*** Source data Section Begins ***

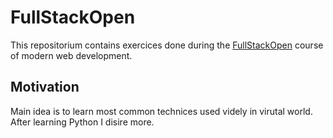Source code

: # FullStackOpen

This repositorium contains exercices done during the [FullStackOpen](http://fullstackopen.com/en) course of modern web development.

## Motivation

Main idea is to learn most common technices used videly in virutal world.
After learning Python I disire more.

*** Source data Section Ends ***

- **Your instructions**
In the records above, find the line containing "Main idea is" and output every line from the first through that one, exactly, omitting pictures.

- **Answer to the problem**
Source code

: # FullStackOpen

This repositorium contains exercices done during the [FullStackOpen](http://fullstackopen.com/en) course of modern web development.

## Motivation

Main idea is to learn most common technices used videly in virutal world.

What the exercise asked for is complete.